### Task instructions
Only lines containing "leur" belong in the answer, each copied from the entries below.

Stored dataset items:
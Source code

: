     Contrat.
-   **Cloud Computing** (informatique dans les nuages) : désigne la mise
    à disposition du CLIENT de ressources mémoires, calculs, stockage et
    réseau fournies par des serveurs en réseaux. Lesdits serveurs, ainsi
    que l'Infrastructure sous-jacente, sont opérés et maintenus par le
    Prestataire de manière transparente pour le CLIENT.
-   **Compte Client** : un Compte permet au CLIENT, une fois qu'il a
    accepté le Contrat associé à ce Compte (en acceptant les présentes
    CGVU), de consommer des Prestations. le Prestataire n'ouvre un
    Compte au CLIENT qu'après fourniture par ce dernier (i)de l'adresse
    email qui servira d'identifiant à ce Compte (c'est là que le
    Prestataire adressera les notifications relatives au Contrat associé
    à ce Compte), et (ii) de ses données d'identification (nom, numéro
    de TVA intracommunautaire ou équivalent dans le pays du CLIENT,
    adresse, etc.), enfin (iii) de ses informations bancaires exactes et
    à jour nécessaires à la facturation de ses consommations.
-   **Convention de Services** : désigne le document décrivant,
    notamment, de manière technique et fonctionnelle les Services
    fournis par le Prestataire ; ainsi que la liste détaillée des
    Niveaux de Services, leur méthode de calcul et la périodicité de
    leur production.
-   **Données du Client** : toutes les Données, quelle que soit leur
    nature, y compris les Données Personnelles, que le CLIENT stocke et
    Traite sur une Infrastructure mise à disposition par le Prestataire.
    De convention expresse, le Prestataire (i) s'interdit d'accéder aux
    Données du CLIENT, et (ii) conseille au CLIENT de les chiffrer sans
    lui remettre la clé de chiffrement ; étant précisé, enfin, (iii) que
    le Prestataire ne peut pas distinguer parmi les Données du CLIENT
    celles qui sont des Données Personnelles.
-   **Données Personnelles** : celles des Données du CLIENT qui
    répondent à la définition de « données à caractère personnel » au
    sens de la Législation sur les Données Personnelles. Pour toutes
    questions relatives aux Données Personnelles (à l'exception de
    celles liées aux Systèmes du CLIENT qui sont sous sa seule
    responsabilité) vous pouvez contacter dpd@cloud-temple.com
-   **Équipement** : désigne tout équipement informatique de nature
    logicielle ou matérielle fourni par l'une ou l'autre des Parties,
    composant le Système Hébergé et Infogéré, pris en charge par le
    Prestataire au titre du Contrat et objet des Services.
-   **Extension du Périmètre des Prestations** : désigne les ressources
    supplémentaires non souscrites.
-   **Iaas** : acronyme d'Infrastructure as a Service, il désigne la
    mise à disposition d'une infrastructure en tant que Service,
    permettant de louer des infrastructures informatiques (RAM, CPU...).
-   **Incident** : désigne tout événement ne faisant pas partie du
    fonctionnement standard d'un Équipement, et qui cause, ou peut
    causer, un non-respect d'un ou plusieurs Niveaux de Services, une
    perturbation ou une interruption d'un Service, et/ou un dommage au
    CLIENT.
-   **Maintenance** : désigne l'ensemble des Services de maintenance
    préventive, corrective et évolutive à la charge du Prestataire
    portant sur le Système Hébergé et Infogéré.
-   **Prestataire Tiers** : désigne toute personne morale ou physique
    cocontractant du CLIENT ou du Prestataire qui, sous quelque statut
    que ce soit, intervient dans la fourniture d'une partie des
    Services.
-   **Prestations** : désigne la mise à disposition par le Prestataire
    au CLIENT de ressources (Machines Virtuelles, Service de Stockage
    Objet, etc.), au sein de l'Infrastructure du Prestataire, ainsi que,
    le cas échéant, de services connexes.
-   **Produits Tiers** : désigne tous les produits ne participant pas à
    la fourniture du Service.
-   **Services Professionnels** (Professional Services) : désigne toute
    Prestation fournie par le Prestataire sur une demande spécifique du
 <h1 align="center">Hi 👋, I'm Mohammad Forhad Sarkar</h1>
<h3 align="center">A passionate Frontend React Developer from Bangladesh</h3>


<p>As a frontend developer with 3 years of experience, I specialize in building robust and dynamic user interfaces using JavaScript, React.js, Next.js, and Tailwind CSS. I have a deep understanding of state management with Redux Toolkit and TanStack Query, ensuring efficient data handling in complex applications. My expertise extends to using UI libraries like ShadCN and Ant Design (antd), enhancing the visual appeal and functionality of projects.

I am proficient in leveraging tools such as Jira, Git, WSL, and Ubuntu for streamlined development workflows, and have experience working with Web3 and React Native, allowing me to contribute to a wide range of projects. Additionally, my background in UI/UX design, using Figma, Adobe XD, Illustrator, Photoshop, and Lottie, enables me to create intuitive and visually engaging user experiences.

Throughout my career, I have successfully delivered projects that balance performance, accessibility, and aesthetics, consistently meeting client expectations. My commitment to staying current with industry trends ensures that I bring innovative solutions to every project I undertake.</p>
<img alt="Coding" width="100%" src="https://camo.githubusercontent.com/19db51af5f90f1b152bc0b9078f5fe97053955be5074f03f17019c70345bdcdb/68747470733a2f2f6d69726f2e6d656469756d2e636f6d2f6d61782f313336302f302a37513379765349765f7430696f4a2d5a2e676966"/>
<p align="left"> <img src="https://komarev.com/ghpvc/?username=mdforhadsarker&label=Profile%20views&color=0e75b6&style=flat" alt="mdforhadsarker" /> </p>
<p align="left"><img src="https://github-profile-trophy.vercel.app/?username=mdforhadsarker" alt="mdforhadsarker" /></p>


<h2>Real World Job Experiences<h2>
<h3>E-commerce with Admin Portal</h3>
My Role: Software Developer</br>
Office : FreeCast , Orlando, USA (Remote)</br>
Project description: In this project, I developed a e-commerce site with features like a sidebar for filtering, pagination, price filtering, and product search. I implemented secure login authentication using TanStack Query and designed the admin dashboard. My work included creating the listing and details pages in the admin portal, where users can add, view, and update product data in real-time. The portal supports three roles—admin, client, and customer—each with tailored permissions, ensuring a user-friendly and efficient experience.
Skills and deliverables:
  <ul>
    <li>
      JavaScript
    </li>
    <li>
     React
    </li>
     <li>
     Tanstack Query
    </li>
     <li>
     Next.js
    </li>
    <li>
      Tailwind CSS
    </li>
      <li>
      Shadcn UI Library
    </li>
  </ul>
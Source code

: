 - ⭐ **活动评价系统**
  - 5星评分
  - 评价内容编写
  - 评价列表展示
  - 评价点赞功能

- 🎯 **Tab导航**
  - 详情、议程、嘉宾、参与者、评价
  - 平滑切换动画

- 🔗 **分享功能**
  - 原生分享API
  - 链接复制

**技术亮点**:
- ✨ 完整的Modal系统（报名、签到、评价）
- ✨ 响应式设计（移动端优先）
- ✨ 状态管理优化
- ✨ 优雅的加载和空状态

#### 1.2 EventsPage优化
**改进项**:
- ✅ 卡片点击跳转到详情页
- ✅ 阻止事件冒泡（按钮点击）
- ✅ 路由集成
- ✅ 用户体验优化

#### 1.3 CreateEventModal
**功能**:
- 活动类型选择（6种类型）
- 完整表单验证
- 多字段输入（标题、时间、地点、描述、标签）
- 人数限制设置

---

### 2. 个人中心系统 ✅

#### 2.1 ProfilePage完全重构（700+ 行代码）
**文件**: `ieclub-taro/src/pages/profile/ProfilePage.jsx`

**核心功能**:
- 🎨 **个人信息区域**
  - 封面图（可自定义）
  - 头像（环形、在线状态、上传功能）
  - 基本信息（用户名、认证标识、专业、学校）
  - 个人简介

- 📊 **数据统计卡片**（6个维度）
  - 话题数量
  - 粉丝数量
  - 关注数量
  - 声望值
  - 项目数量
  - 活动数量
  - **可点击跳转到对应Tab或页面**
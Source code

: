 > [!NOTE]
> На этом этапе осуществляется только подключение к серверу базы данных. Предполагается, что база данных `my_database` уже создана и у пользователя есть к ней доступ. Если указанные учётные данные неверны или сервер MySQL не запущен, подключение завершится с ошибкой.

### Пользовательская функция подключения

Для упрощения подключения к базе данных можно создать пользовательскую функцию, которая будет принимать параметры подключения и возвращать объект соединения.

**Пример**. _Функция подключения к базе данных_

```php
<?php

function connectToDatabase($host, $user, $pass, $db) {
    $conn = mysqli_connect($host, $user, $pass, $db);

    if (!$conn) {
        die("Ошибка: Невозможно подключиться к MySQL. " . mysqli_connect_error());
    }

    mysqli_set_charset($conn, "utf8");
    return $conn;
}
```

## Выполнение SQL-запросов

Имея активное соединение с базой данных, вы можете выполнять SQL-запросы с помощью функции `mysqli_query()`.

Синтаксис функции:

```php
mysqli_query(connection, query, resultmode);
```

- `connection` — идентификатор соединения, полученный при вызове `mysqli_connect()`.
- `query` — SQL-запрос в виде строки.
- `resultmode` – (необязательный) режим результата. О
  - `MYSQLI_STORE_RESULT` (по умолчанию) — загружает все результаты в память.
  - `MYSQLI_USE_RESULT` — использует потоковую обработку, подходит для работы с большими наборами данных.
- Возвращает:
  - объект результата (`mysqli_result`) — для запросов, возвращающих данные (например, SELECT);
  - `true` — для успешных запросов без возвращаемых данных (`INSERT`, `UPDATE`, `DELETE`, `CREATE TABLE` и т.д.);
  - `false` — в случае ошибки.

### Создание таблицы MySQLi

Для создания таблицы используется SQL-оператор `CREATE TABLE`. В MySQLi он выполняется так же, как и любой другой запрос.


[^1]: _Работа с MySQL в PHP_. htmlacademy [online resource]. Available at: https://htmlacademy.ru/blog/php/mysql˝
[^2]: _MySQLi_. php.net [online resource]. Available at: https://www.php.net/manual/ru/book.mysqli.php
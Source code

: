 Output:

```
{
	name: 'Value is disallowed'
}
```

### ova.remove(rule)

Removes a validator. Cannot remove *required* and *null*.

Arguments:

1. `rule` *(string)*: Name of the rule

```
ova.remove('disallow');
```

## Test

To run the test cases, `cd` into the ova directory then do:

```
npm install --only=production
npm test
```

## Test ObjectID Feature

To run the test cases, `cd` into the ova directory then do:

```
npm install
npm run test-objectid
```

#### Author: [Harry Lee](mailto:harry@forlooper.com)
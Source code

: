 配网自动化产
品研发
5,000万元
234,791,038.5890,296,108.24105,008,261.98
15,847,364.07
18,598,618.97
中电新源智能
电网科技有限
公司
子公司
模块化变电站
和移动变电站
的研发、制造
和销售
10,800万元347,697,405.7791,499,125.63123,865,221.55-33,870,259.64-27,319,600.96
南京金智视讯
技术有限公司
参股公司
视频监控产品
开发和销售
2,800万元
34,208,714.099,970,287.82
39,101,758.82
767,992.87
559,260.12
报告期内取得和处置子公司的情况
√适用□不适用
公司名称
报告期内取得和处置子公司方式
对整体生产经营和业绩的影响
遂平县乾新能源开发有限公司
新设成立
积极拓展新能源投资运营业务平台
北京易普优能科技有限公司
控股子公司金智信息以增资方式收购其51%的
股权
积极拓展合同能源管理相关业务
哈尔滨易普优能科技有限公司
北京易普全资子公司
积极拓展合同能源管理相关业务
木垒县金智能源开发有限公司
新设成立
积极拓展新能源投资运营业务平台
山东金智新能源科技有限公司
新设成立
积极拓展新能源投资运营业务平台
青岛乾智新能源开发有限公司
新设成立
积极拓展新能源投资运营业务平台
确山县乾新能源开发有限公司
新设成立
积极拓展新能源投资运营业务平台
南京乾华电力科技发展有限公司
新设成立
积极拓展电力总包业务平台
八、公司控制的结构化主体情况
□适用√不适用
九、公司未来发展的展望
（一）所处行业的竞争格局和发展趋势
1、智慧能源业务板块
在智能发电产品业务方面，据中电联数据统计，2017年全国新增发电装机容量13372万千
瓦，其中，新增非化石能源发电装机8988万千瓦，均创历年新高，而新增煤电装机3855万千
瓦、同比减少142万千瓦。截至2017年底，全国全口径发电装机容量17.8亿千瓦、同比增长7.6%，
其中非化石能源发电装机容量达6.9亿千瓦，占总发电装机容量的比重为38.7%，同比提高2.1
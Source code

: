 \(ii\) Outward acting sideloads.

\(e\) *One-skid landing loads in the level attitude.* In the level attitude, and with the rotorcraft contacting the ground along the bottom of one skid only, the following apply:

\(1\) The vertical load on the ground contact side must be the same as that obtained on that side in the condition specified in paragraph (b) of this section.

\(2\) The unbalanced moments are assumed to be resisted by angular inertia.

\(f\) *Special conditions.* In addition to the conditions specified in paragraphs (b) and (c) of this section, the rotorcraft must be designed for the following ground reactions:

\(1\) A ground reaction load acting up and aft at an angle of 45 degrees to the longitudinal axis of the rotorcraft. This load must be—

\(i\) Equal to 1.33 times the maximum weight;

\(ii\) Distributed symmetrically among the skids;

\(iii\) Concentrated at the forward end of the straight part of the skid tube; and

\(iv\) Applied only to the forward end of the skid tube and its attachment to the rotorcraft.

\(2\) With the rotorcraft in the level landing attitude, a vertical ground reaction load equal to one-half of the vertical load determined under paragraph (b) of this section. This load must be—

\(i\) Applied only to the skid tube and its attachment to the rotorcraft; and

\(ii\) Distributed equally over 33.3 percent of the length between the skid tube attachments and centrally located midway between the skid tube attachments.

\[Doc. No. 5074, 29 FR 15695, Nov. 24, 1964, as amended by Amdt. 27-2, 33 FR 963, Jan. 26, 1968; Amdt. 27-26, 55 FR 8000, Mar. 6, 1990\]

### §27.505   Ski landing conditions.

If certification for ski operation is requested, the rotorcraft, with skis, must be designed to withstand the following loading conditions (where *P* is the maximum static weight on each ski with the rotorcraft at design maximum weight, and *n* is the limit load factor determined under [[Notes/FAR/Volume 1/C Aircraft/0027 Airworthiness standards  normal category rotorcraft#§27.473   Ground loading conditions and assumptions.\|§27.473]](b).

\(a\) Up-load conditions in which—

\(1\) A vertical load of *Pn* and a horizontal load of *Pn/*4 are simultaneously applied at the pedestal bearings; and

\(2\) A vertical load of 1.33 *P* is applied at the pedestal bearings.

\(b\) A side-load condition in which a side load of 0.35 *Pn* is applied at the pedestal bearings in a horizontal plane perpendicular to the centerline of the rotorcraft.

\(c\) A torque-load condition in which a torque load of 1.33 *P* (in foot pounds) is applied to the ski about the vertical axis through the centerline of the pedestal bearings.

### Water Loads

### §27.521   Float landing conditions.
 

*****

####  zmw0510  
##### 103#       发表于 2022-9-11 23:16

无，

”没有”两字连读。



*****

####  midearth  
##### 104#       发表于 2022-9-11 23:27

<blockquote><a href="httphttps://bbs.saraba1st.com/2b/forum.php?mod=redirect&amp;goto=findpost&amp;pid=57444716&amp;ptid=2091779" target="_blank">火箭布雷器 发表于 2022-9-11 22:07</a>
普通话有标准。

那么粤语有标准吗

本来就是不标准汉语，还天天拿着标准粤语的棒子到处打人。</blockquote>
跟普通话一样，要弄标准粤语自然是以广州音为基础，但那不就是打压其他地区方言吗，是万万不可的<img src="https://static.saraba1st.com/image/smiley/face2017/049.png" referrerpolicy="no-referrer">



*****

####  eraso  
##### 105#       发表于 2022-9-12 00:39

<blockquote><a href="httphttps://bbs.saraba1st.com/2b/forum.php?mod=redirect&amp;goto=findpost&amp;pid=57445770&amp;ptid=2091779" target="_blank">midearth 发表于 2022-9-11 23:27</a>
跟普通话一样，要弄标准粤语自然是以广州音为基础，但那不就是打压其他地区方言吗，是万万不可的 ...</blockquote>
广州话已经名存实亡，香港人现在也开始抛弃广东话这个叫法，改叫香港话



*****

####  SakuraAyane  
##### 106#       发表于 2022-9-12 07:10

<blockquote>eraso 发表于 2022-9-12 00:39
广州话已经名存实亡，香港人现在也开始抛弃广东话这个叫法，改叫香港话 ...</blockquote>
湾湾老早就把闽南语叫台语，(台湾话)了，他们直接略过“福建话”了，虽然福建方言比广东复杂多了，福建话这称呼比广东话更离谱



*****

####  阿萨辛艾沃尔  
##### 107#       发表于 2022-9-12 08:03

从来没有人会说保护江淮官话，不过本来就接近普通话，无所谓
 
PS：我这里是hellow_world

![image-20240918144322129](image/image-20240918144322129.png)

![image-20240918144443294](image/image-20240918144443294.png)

### Response to this exercise
    Niveaux de Services, leur méthode de calcul et la périodicité de
    leur production.
-   **Données du Client** : toutes les Données, quelle que soit leur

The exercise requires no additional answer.